Maltese painter and musician (born 1969)

Andrew Micallef (born 7 February 1969) is a Maltese painter and musician. He is known for his highly detailed paintings of Maltese flora and fauna, landscapes, seascapes and architecture. He has held numerous solo exhibitions, and has also illustrated books and designed stamps. He is also a professional chromatic button accordion player.

==Biography==
Micallef was born on 7 February 1969, and he grew up in the city of Żebbuġ. He became familiar with the countryside and developed an interest in birds at a young age, through accompanying his father while hunting. He attended school in Żebbuġ before studying graphic design at the School of Art and Craft in Tat-Tarġa, Mosta.

Micallef lives in Għargħur. He married Fiona née Hiher in 1997, and they have two daughters: Martina and Luisa.

==Style and career==
Micallef mainly works in acrylic on canvas or board, but he also has works in other media such as pen and ink. His paintings are known for their attention to detail, and he described himself as a "neo-realist". The subjects of his paintings include birds and other flora and fauna, as well as Maltese landscapes, seascapes and architecture. He was inspired by the work of the American artist John James Audubon, and he is known to make extensive studies of flora and fauna for his paintings.

Micallef's first personal exhibition was held in December 1986 at the annex of St John's Co-Cathedral in Valletta, and it consisted of paintings of birds. His second exhibition, which had the same subject, was held at the National Museum of Natural History in Mdina in June 1989. His third exhibition consisted of a different subject, architectural heritage, and it was held at the National Museum of Fine Arts in Valletta in August 1999. He has held a number of other exhibitions since then.

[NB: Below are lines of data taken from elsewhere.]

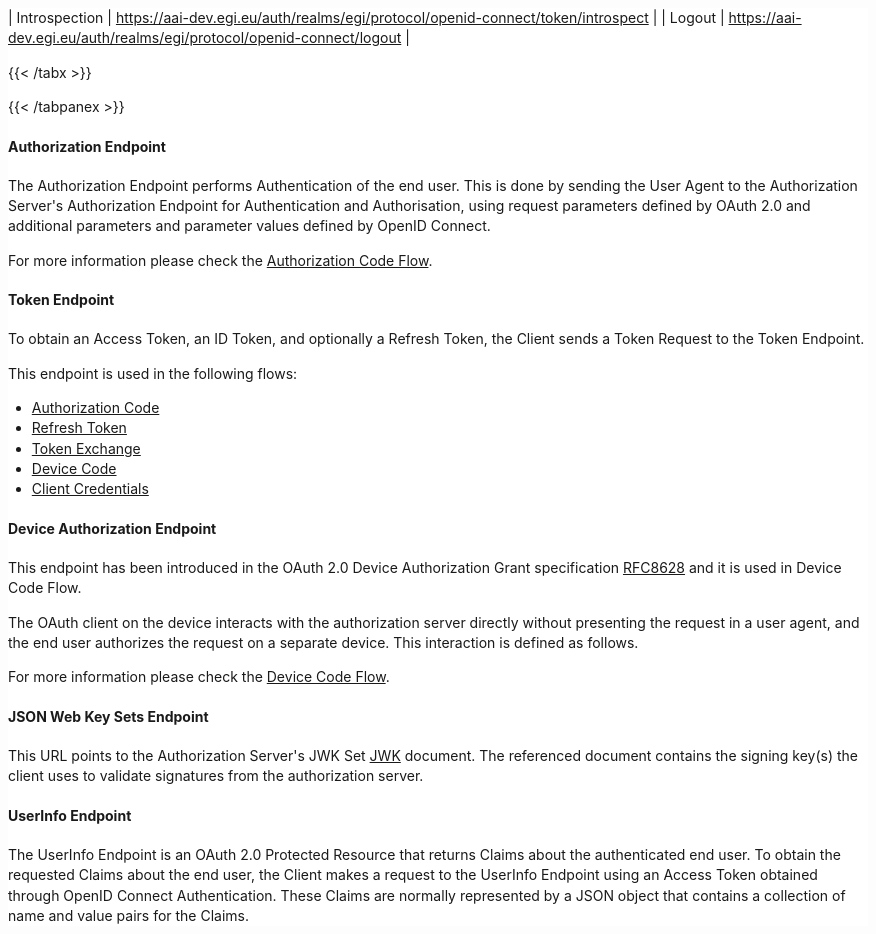 | Introspection           | <https://aai-dev.egi.eu/auth/realms/egi/protocol/openid-connect/token/introspect> |
| Logout                  | <https://aai-dev.egi.eu/auth/realms/egi/protocol/openid-connect/logout>           |

{{< /tabx >}}

{{< /tabpanex >}}



#### Authorization Endpoint

The Authorization Endpoint performs Authentication of the end user. This is done
by sending the User Agent to the Authorization Server\'s Authorization Endpoint
for Authentication and Authorisation, using request parameters defined by OAuth
2.0 and additional parameters and parameter values defined by OpenID Connect.

For more information please check the
[Authorization Code Flow](#authorization-code).

#### Token Endpoint

To obtain an Access Token, an ID Token, and optionally a Refresh Token, the
Client sends a Token Request to the Token Endpoint.

This endpoint is used in the following flows:

- [Authorization Code](#authorization-code)
- [Refresh Token](#refresh-flow)
- [Token Exchange](#token-exchange)
- [Device Code](#device-code)
- [Client Credentials](#client-credentials)

#### Device Authorization Endpoint

This endpoint has been introduced in the OAuth 2.0 Device Authorization Grant
specification [RFC8628](https://www.rfc-editor.org/rfc/rfc8628#section-3.1) and
it is used in Device Code Flow.

The OAuth client on the device interacts with the authorization server directly
without presenting the request in a user agent, and the end user authorizes the
request on a separate device. This interaction is defined as follows.

For more information please check the [Device Code Flow](#device-code).

#### JSON Web Key Sets Endpoint

This URL points to the Authorization Server's JWK Set
[JWK](https://www.rfc-editor.org/info/rfc7517) document. The referenced document
contains the signing key(s) the client uses to validate signatures from the
authorization server.

#### UserInfo Endpoint

The UserInfo Endpoint is an OAuth 2.0 Protected Resource that returns Claims
about the authenticated end user. To obtain the requested Claims about the end
user, the Client makes a request to the UserInfo Endpoint using an Access Token
obtained through OpenID Connect Authentication. These Claims are normally
represented by a JSON object that contains a collection of name and value pairs
for the Claims.
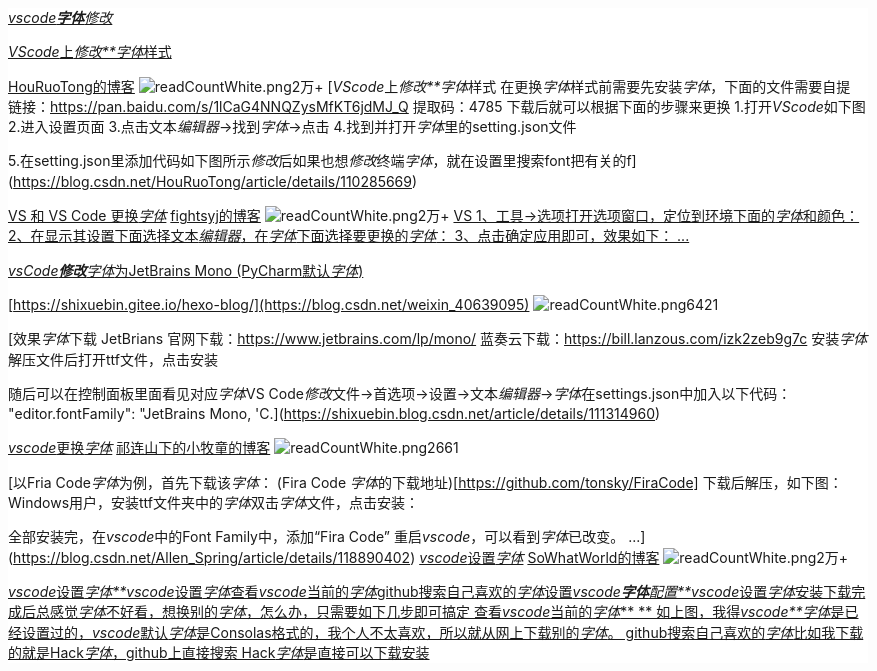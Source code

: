 [*vscode**字体**修改*](https://blog.csdn.net/weixin_65402230/article/details/126912152)

[*VScode*上*修改**字体*样式](https://blog.csdn.net/HouRuoTong/article/details/110285669)

[HouRuoTong的博客](https://blog.csdn.net/HouRuoTong)
![readCountWhite.png](../_resources/readCountWhite.png)2万+
[*VScode*上*修改**字体*样式 在更换*字体*样式前需要先安装*字体*，下面的文件需要自提
链接：https://pan.baidu.com/s/1lCaG4NNQZysMfKT6jdMJ_Q 提取码：4785
下载后就可以根据下面的步骤来更换 1.打开*VScode*如下图
2.进入设置页面
3.点击文本*编辑器*->找到*字体*->点击
4.找到并打开*字体*里的setting.json文件

5.在setting.json里添加代码如下图所示*修改*后如果也想*修改*终端*字体*，就在设置里搜索font把有关的f](https://blog.csdn.net/HouRuoTong/article/details/110285669)

[VS 和 VS Code 更换*字体*](https://fightsyj.blog.csdn.net/article/details/110144139)
[fightsyj的博客](https://blog.csdn.net/fightsyj)
![readCountWhite.png](../_resources/readCountWhite.png)2万+
[VS
1、工具->选项打开选项窗口，定位到环境下面的*字体*和颜色：
2、在显示其设置下面选择文本*编辑器*，在*字体*下面选择要更换的*字体*：
3、点击确定应用即可，效果如下：
...](https://fightsyj.blog.csdn.net/article/details/110144139)

[*vsCode**修改**字体*为JetBrains Mono (PyCharm默认*字体*)](https://shixuebin.blog.csdn.net/article/details/111314960)

[https://shixuebin.gitee.io/hexo-blog/](https://blog.csdn.net/weixin_40639095)
![readCountWhite.png](../_resources/readCountWhite.png)6421

[效果*字体*下载 JetBrians 官网下载：https://www.jetbrains.com/lp/mono/ 蓝奏云下载：https://bill.lanzous.com/izk2zeb9g7c 安装*字体*解压文件后打开ttf文件，点击安装

随后可以在控制面板里面看见对应*字体*VS Code*修改*文件->首选项->设置->文本*编辑器*->*字体*在settings.json中加入以下代码： "editor.fontFamily": "JetBrains Mono, 'C.](https://shixuebin.blog.csdn.net/article/details/111314960)

[*vscode*更换*字体*](https://blog.csdn.net/Allen_Spring/article/details/118890402)
[祁连山下的小牧童的博客](https://blog.csdn.net/Allen_Spring)
![readCountWhite.png](../_resources/readCountWhite.png)2661

[以Fria Code*字体*为例，首先下载该*字体*： (Fira Code *字体*的下载地址)[https://github.com/tonsky/FiraCode] 下载后解压，如下图： Windows用户，安装ttf文件夹中的*字体*双击*字体*文件，点击安装：

全部安装完，在*vscode*中的Font Family中，添加“Fira Code”
重启*vscode*，可以看到*字体*已改变。
...](https://blog.csdn.net/Allen_Spring/article/details/118890402)
[*vscode*设置*字体*](https://blog.csdn.net/SoWhatWorld/article/details/111082403)
[SoWhatWorld的博客](https://blog.csdn.net/SoWhatWorld)
![readCountWhite.png](../_resources/readCountWhite.png)2万+

[*vscode*设置*字体**vscode*设置*字体*查看*vscode*当前的*字体*github搜索自己喜欢的*字体*设置*vscode**字体**配置**vscode*设置*字体*安装下载完成后总感觉*字体*不好看，想换别的*字体*，怎么办，只需要如下几步即可搞定 查看*vscode*当前的*字体*** ** 如上图，我得*vscode**字体*是已经设置过的，*vscode*默认*字体*是Consolas格式的，我个人不太喜欢，所以就从网上下载别的*字体*。 github搜索自己喜欢的*字体*比如我下载的就是Hack*字体*，github上直接搜索 Hack*字体*是直接可以下载安装](https://blog.csdn.net/SoWhatWorld/article/details/111082403)

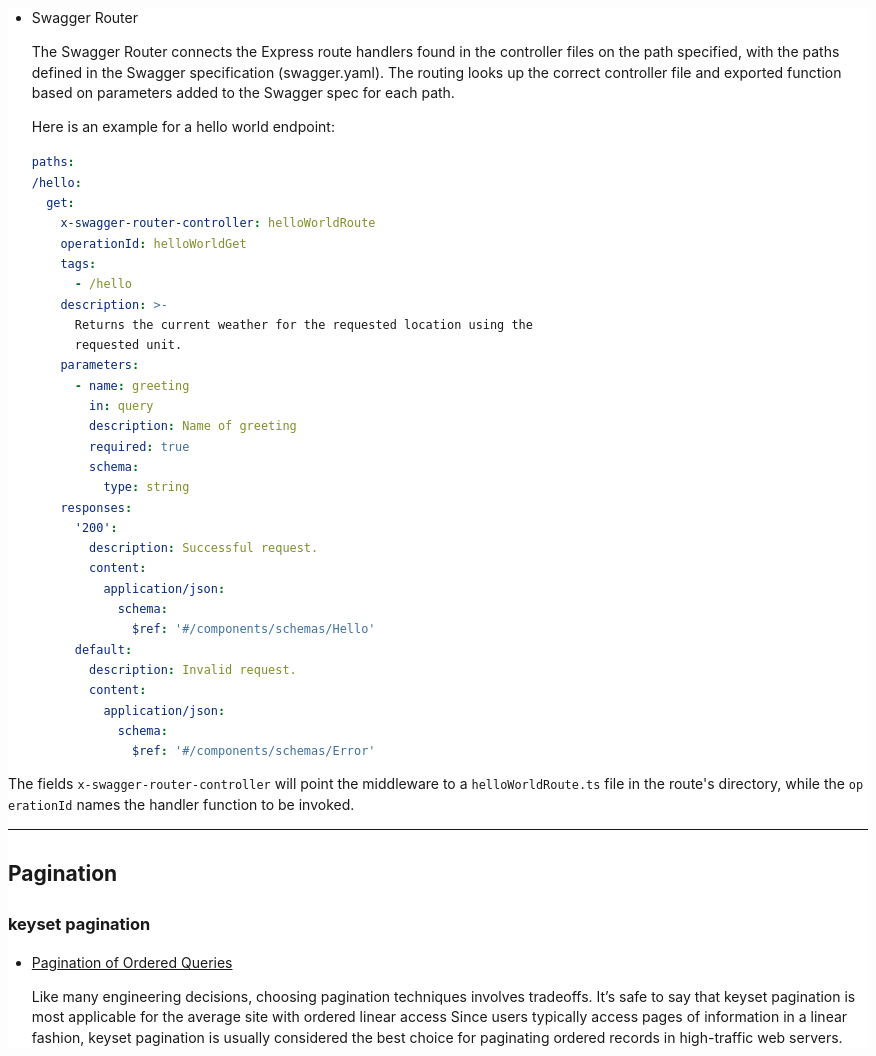 - Swagger Router

  The Swagger Router connects the Express route handlers found in the controller files on the path specified, with the paths defined in the Swagger specification (swagger.yaml). The routing looks up the correct controller file and exported function based on parameters added to the Swagger spec for each path.

  Here is an example for a hello world endpoint:

  ```yaml
  paths:
  /hello:
    get:
      x-swagger-router-controller: helloWorldRoute
      operationId: helloWorldGet
      tags:
        - /hello
      description: >-
        Returns the current weather for the requested location using the
        requested unit.
      parameters:
        - name: greeting
          in: query
          description: Name of greeting
          required: true
          schema:
            type: string
      responses:
        '200':
          description: Successful request.
          content:
            application/json:
              schema:
                $ref: '#/components/schemas/Hello'
        default:
          description: Invalid request.
          content:
            application/json:
              schema:
                $ref: '#/components/schemas/Error'
  ```

The fields `x-swagger-router-controller` will point the middleware to a `helloWorldRoute.ts` file in the route's directory, while the `operationId` names the handler function to be invoked.

---

## Pagination

### keyset pagination

- [Pagination of Ordered Queries](https://www.citusdata.com/blog/2016/03/30/five-ways-to-paginate/)

  Like many engineering decisions, choosing pagination techniques involves tradeoffs. It’s safe to say that keyset pagination is most applicable for the average site with ordered linear access
  Since users typically access pages of information in a linear fashion, keyset pagination is usually considered the best choice for paginating ordered records in high-traffic web servers.
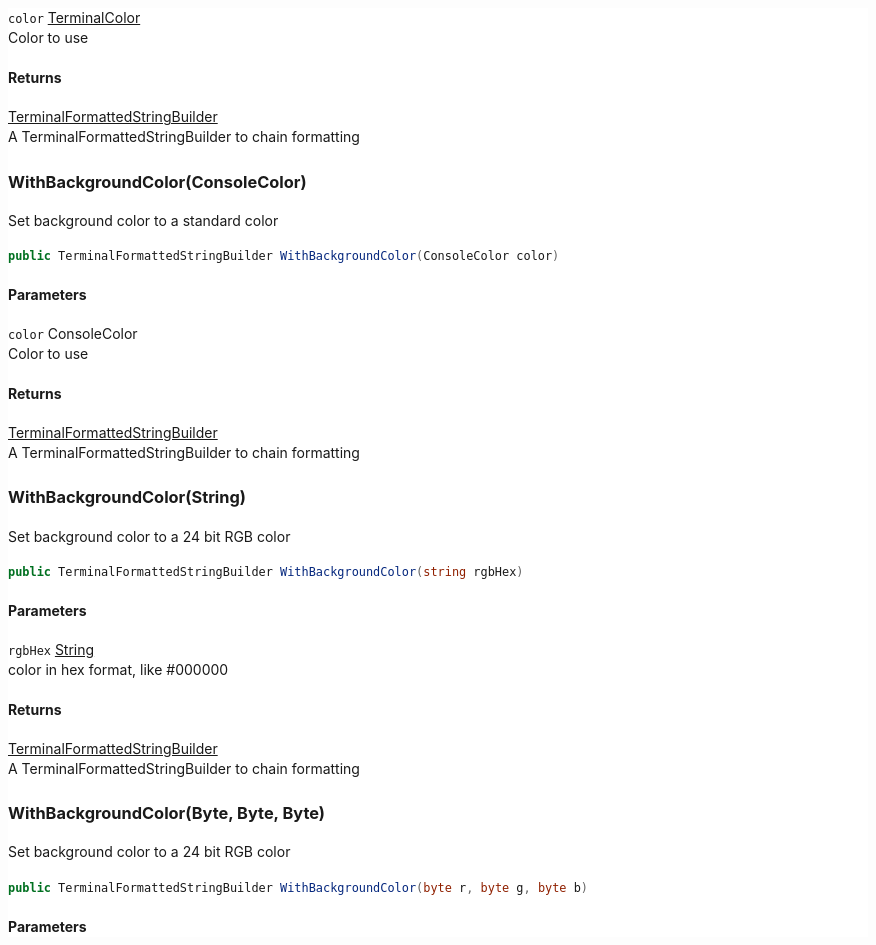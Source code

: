 `color` [TerminalColor](./webmaster442.windowsterminal.terminalcolor.md)<br>
Color to use

#### Returns

[TerminalFormattedStringBuilder](./webmaster442.windowsterminal.terminalformattedstringbuilder.md)<br>
A TerminalFormattedStringBuilder to chain formatting

### **WithBackgroundColor(ConsoleColor)**

Set background color to a standard color

```csharp
public TerminalFormattedStringBuilder WithBackgroundColor(ConsoleColor color)
```

#### Parameters

`color` ConsoleColor<br>
Color to use

#### Returns

[TerminalFormattedStringBuilder](./webmaster442.windowsterminal.terminalformattedstringbuilder.md)<br>
A TerminalFormattedStringBuilder to chain formatting

### **WithBackgroundColor(String)**

Set background color to a 24 bit RGB color

```csharp
public TerminalFormattedStringBuilder WithBackgroundColor(string rgbHex)
```

#### Parameters

`rgbHex` [String](https://docs.microsoft.com/en-us/dotnet/api/system.string)<br>
color in hex format, like #000000

#### Returns

[TerminalFormattedStringBuilder](./webmaster442.windowsterminal.terminalformattedstringbuilder.md)<br>
A TerminalFormattedStringBuilder to chain formatting

### **WithBackgroundColor(Byte, Byte, Byte)**

Set background color to a 24 bit RGB color

```csharp
public TerminalFormattedStringBuilder WithBackgroundColor(byte r, byte g, byte b)
```

#### Parameters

Micallef also illustrated a number of books, the first of which was Flora u Fawna ta' Malta (Flora and Fauna of Malta) in 1995. He designed nine sets of postage stamps for MaltaPost between 1999 and 2006 and between 2018 and 2020. The stamps consist of paintings of marine life, birds, cacti and succulents, seashells, mammals and reptiles, insects, domestic pets and dogs. Two of these designs was reused in a miniature sheet in 2007 and an occasion card in 2013.

==Music==
Micallef is a professional chromatic button accordion player, and he performs locally in Malta. He has also entertained audiences in other countries, including Italy, France, England, Ireland, Spain, Portugal, Germany, Hungary, Greece,
Libya, the United States, Canada and Egypt.